## [THE TASK]
Below are the records; count the lines that include the string "biggest" and give only that number.

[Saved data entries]
⟨
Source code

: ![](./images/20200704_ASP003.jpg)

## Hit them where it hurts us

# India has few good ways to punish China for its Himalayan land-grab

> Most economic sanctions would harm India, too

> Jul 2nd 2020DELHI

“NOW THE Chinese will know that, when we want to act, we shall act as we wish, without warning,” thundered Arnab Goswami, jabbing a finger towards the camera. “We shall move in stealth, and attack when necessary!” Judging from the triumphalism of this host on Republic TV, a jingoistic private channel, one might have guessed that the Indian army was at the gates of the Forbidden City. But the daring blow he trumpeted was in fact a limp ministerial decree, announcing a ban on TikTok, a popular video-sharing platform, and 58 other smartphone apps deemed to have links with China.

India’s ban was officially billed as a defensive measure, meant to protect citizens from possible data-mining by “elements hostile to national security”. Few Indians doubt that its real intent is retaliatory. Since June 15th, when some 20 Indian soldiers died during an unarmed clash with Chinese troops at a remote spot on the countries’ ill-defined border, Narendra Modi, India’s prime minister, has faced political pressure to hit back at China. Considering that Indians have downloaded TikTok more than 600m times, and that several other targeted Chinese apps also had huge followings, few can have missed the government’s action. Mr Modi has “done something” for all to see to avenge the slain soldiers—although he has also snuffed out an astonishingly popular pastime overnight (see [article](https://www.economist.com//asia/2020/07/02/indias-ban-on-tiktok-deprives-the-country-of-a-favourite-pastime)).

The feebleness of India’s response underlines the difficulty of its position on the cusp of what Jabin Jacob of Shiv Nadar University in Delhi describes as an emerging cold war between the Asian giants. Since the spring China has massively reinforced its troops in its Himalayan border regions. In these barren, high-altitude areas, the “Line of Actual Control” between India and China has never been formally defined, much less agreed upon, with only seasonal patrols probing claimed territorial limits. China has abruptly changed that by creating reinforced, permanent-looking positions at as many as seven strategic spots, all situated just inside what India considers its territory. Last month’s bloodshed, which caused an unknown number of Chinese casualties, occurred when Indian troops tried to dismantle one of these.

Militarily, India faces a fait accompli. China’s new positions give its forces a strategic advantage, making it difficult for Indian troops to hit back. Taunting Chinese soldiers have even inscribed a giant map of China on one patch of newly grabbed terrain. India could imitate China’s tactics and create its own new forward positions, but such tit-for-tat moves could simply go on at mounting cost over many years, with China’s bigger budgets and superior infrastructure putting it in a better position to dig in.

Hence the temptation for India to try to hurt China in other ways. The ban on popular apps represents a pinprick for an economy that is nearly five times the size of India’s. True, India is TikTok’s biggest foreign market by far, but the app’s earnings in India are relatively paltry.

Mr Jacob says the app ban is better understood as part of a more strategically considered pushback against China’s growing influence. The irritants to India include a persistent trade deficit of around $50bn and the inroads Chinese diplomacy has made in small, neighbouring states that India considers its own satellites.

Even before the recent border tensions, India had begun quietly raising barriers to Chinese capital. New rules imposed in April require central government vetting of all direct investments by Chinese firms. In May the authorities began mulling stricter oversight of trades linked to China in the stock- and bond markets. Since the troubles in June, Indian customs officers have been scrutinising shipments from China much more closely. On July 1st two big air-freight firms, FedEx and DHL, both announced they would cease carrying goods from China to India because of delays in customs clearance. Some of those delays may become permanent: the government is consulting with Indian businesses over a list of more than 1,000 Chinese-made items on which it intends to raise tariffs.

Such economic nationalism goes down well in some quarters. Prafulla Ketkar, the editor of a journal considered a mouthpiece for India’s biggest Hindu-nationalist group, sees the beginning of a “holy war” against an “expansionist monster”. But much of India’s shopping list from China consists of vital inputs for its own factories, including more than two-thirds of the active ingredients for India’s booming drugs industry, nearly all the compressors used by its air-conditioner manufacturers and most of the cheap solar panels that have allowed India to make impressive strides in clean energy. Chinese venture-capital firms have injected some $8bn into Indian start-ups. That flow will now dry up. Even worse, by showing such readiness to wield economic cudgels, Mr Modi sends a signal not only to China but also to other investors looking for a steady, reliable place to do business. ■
⟩
## [TASK ANSWER]
2